Problem to work on: Collect each line of the records containing the string "მონაცემთა".

=== Section Start ===

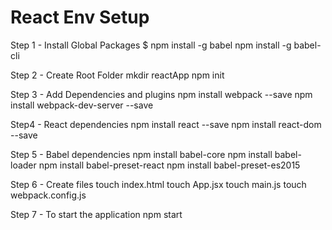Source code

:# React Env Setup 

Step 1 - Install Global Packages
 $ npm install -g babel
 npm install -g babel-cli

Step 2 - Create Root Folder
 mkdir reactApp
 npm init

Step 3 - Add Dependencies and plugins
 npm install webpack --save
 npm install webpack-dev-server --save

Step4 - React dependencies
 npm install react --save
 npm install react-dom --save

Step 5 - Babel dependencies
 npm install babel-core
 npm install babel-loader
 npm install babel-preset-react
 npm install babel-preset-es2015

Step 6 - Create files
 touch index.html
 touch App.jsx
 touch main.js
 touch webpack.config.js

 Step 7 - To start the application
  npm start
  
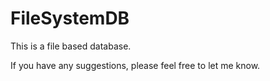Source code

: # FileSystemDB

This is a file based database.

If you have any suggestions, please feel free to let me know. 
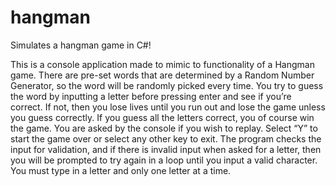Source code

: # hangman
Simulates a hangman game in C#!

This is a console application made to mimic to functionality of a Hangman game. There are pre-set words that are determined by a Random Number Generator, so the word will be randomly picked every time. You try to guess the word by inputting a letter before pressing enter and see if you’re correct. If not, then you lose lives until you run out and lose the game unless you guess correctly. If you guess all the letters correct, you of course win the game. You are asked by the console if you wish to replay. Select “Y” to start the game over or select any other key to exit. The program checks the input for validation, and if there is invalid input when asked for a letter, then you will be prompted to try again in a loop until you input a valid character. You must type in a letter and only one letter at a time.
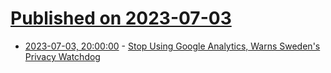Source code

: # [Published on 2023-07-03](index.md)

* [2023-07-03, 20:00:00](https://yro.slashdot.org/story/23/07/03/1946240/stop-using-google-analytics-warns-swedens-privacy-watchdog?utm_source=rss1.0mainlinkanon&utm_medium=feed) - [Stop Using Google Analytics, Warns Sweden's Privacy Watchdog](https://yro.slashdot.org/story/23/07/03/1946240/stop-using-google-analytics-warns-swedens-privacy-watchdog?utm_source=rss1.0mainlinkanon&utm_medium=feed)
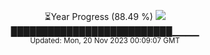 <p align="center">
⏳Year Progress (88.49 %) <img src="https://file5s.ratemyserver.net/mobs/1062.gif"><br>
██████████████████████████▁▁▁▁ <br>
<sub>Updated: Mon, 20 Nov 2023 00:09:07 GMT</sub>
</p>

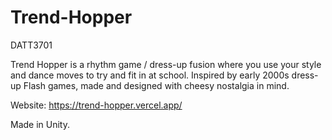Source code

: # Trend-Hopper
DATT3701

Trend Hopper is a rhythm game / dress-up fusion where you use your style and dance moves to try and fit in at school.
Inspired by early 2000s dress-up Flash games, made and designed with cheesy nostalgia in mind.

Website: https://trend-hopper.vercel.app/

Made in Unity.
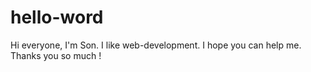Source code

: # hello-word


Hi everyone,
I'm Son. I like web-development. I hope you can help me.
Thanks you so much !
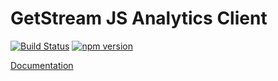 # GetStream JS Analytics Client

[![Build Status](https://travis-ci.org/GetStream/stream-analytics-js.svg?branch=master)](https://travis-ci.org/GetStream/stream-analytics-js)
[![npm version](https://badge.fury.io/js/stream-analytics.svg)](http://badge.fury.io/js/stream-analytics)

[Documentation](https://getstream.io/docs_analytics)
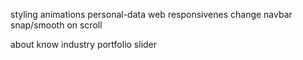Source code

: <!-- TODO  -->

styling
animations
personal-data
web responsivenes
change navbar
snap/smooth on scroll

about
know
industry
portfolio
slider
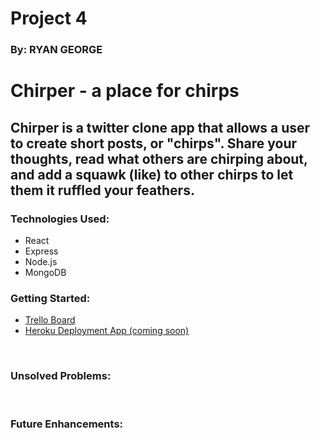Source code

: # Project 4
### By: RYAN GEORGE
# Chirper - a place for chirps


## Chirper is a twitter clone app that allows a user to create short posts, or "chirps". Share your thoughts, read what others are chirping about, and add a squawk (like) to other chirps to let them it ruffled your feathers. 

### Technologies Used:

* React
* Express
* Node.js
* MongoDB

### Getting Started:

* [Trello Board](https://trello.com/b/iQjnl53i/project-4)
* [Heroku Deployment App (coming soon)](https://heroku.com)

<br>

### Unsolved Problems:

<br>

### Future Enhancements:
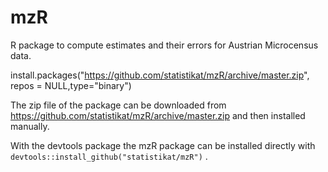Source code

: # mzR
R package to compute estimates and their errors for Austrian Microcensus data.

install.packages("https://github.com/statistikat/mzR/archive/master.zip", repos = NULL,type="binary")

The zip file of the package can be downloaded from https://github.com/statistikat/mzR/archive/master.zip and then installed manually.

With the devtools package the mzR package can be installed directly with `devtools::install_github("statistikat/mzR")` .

=== Section End ===
=== Section Start ===

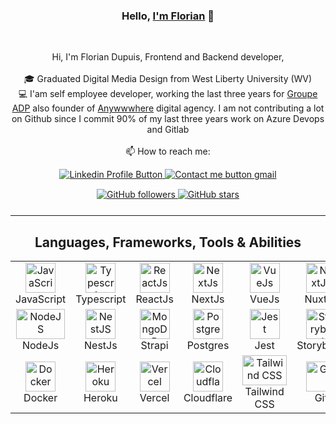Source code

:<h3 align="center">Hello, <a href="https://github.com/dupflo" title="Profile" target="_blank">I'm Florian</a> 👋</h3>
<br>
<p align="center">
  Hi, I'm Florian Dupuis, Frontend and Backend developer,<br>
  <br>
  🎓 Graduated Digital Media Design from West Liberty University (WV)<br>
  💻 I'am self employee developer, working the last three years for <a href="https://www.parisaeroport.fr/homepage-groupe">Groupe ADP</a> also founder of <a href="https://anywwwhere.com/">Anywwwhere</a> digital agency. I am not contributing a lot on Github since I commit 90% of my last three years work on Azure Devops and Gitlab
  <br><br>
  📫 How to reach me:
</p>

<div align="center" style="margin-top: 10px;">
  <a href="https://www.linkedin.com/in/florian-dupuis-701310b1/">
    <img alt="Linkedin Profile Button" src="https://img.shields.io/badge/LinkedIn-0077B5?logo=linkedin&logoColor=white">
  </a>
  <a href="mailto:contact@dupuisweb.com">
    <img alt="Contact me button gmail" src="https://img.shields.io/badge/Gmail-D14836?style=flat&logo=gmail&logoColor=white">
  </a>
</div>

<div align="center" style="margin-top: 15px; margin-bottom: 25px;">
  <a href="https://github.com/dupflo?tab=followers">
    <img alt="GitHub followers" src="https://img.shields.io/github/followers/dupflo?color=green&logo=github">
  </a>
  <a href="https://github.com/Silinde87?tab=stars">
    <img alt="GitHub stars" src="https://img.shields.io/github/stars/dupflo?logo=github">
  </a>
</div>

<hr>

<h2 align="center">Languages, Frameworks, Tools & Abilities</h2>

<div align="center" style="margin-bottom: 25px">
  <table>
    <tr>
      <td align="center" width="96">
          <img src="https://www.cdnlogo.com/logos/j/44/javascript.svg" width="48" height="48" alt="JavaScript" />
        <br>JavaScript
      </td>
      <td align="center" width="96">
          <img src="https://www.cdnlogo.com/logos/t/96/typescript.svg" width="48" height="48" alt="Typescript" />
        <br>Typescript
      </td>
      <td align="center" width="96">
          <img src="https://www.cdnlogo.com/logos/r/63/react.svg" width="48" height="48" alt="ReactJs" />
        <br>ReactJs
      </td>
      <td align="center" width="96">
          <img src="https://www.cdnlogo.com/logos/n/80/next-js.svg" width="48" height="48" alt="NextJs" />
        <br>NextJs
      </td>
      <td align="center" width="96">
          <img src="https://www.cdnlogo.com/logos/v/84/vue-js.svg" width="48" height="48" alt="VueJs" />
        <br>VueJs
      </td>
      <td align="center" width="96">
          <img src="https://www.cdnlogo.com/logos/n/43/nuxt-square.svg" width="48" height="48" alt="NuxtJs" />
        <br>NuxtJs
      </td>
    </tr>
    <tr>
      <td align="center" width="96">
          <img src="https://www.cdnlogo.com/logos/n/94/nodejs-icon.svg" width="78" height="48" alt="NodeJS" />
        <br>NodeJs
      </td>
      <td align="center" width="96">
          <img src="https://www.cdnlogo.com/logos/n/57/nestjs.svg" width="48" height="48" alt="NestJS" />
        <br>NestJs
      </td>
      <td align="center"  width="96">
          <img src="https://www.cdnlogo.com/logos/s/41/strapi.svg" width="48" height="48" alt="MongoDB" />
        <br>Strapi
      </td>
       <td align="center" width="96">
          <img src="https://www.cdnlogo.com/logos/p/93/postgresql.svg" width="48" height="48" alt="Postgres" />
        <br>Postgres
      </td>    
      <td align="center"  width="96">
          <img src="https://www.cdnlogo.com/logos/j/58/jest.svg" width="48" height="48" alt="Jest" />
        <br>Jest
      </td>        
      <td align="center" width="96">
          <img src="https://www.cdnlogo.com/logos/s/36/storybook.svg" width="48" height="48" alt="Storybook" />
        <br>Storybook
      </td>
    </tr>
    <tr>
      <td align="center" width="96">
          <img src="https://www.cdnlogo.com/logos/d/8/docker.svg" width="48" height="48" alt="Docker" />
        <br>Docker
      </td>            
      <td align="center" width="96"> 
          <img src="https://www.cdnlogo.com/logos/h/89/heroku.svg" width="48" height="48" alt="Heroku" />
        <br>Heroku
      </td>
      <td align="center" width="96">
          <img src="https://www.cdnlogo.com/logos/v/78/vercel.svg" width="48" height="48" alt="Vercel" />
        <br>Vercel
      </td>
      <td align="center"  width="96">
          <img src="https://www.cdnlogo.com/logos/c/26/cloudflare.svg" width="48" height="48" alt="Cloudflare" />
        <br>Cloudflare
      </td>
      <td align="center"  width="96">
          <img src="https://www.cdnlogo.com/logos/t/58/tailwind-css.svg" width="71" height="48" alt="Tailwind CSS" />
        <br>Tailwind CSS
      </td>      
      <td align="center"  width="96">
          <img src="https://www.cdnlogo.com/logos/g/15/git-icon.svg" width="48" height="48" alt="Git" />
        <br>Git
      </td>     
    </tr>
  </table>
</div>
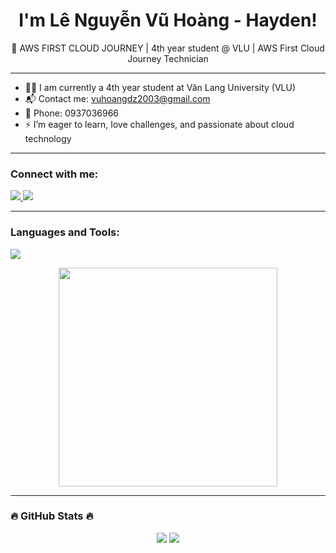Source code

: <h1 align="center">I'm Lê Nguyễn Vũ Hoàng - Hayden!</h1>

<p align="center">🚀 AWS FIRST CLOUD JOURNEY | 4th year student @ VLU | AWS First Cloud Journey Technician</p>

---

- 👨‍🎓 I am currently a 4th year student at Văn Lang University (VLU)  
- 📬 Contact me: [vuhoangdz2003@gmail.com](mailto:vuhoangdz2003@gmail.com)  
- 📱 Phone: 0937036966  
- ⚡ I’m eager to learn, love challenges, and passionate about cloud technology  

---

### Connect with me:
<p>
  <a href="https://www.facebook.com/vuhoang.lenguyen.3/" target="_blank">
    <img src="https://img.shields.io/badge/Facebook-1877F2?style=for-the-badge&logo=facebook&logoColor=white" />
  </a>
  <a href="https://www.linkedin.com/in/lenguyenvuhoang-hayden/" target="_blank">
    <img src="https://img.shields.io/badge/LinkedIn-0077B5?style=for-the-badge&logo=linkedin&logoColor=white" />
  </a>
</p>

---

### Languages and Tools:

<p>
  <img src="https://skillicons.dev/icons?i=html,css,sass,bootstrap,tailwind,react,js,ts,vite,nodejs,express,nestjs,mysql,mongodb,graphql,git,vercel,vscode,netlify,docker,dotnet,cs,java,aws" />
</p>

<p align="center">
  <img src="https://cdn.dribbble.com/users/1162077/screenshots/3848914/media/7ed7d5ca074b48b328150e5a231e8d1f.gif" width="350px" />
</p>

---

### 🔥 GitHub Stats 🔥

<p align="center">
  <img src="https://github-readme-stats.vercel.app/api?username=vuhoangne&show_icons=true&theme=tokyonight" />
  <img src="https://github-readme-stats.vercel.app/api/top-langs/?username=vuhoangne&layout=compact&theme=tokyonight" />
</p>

=== Section End ===
=== Section Start ===

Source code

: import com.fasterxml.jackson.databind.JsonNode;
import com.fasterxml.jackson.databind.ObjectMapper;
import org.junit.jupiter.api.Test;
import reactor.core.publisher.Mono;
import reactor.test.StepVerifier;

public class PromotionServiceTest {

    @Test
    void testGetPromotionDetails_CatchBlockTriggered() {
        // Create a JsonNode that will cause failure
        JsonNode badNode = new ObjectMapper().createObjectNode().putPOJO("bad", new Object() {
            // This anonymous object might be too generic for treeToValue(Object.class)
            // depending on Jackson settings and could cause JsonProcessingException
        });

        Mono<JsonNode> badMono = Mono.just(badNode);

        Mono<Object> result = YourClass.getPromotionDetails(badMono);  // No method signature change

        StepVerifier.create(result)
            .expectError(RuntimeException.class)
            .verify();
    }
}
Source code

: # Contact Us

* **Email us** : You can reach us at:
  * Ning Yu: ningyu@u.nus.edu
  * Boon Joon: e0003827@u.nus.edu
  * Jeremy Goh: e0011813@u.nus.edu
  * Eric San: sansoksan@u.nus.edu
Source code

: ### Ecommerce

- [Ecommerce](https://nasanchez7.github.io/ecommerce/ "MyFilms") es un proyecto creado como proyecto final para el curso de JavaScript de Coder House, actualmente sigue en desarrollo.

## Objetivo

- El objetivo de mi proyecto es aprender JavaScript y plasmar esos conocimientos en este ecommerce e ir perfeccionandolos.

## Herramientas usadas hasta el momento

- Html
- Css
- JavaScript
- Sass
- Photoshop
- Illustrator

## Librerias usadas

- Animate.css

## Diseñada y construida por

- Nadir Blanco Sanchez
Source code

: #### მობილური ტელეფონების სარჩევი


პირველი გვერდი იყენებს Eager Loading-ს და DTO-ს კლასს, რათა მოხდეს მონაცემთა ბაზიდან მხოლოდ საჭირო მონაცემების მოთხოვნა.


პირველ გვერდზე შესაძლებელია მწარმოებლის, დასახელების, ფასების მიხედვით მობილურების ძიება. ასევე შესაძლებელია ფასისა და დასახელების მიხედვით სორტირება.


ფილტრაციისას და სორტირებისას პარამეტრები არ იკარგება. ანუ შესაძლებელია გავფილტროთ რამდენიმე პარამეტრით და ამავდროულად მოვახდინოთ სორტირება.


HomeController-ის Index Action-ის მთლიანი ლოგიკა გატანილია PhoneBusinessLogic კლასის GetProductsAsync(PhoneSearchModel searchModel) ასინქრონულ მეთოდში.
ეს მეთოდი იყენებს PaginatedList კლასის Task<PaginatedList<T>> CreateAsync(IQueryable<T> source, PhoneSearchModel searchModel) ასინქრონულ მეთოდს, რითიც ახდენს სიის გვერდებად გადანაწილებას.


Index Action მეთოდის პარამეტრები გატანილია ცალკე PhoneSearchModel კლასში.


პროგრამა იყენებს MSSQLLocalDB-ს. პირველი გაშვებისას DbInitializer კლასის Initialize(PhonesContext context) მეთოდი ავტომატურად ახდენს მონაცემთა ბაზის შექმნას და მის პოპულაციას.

=== Section End ===

Solution to this exercise:
პირველი გვერდი იყენებს Eager Loading-ს და DTO-ს კლასს, რათა მოხდეს მონაცემთა ბაზიდან მხოლოდ საჭირო მონაცემების მოთხოვნა.
პროგრამა იყენებს MSSQLLocalDB-ს. პირველი გაშვებისას DbInitializer კლასის Initialize(PhonesContext context) მეთოდი ავტომატურად ახდენს მონაცემთა ბაზის შექმნას და მის პოპულაციას.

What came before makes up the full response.